The design of siRNA compounds is constantly evolving with the goal of achieving better tissue distribution and gene specificity with fewer off-target effects.50,51 Here, we preliminarily tested 2 siRNA sequences already proven to be effective in alleviating liver damage in 2 different experimental models (a murine acute liver failure and a rodent liver transplant models).11,15Although these 2 sequences were already tested against nonsense siRNA controls in their original studies, we must acknowledge that we did not conduct experiments with nonsense siRNA compounds because of logistical and costs limitations. We used the most effective one, which was delivered in a “naked way” by the rapid hydrodynamic injection method.10,11 The use of the naked siRNA compound, without any associated molecule such as N-acetylgalactosamine used to improve tissue absorption and gene specificity,52 may partly explain the limitations of the extent of the protective effects of the FASsiRNA with the inconclusive results showed by our model.
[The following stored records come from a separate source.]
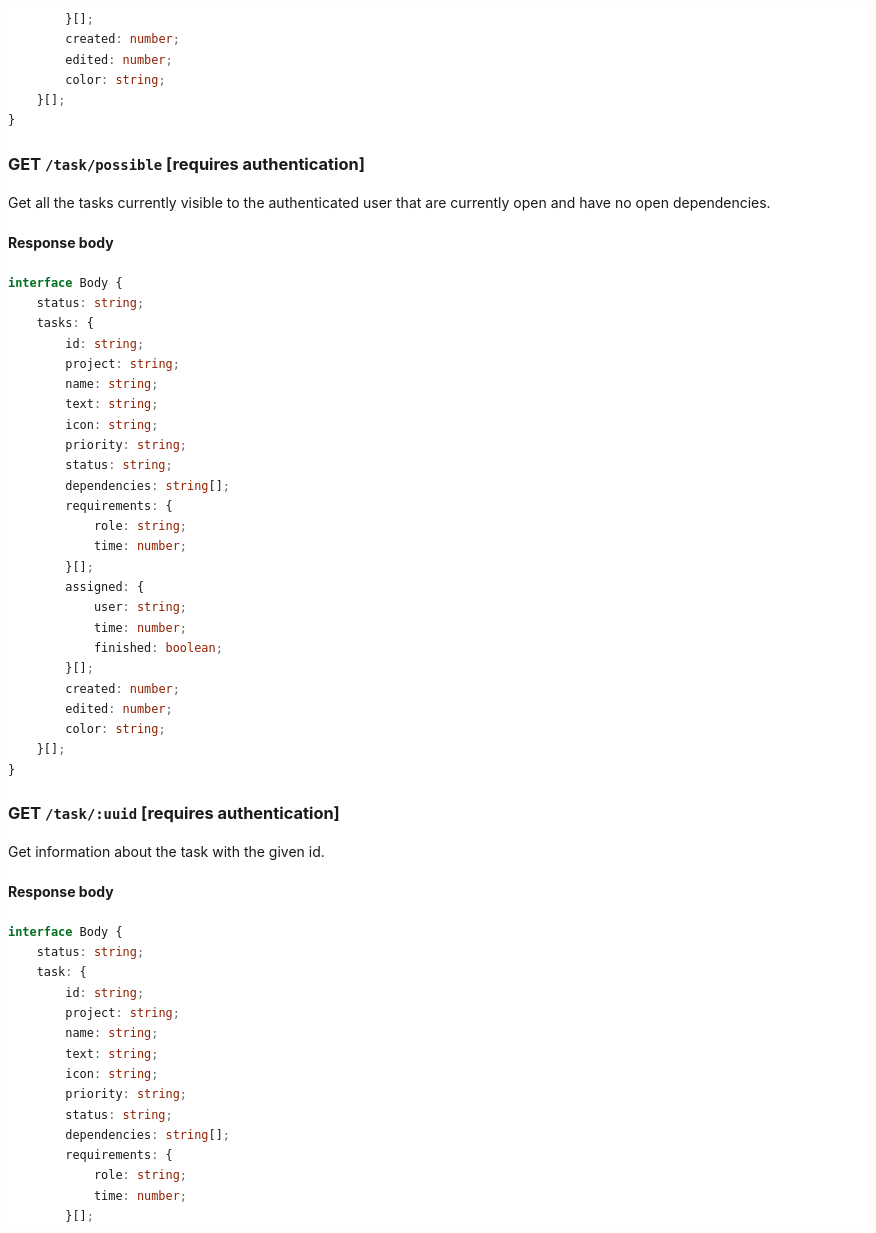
 ```typescript
        }[];
        created: number;
        edited: number;
        color: string;
    }[];
}
```

### GET `/task/possible` [requires authentication]

Get all the tasks currently visible to the authenticated user that are currently open and have no
open dependencies.

#### Response body

```typescript
interface Body {
    status: string;
    tasks: {
        id: string;
        project: string;
        name: string;
        text: string;
        icon: string;
        priority: string;
        status: string;
        dependencies: string[];
        requirements: {
            role: string;
            time: number;
        }[];
        assigned: {
            user: string;
            time: number;
            finished: boolean;
        }[];
        created: number;
        edited: number;
        color: string;
    }[];
}
```

### GET `/task/:uuid` [requires authentication]

Get information about the task with the given id.

#### Response body

```typescript
interface Body {
    status: string;
    task: {
        id: string;
        project: string;
        name: string;
        text: string;
        icon: string;
        priority: string;
        status: string;
        dependencies: string[];
        requirements: {
            role: string;
            time: number;
        }[];
```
We also acknowledge that just 1 h of HOPE, though it is one of the most common HOPE experimental protocols used, might not be sufficient for optimal uptake of FASsiRNA from hepatocytes under low metabolic conditions promoted by hypothermia.12,13,53 Despite this, we were able to verify some beneficial effect of FASsiRNA therapy to alleviate post-LT IRI in the SCS protocol (lower transaminases and less proinflammatory cytokines) and liver tissue absorption of FASsiRNA in the HOPE protocol; however, hepatic uptake of siRNA did not translate into a significant decrease in FAS mRNA or protein or decreased hepatocyte apoptosis, which would have confirmed the feasibility of this therapeutic protocol associating siRNA during HOPE organ preservation to alleviate post-LT IRI. Further studies using newly developed strategies to deliver more efficiently specific siRNA compounds (eg, nanoparticles, siRNA associated with N-acetylgalactosamine for better cellular absorption) could optimize RNAi organ therapy during MP. Because there were no similar studies of siRNA therapy during MP before to guide us with the effective siRNA dose and determination of the sample size, it might be that our study was underpowered.
CONCLUSION
Although siRNA therapy and MP technology have already proven their beneficial effect in alleviating post-LT IRI in a rodent liver transplant model when used individually, their association as a potential strategy to further improve function of liver graft proved to be very challenging in our experiment model. This was demonstrated by the inconclusive results in favor of our hypothesis that gene modulation during MP can be effective and feasible with the aim of improving graft function; however, the fact that we were able to demonstrate that liver siRNA absorption happens during hypothermic oxygen perfusion in a transplant model may suggest that the combination of MP and RNAi therapy can be a useful therapeutic strategy to decrease the severity of IRI associated with poor quality organs such as steatotic livers and deceased after circulatory death livers. Further studies are required to prove the effectiveness of this strategy, which should include a better understanding of the pharmacokinetics of siRNA compounds specifically designed for a better cellular uptake during hypothermic and normothermic perfusions.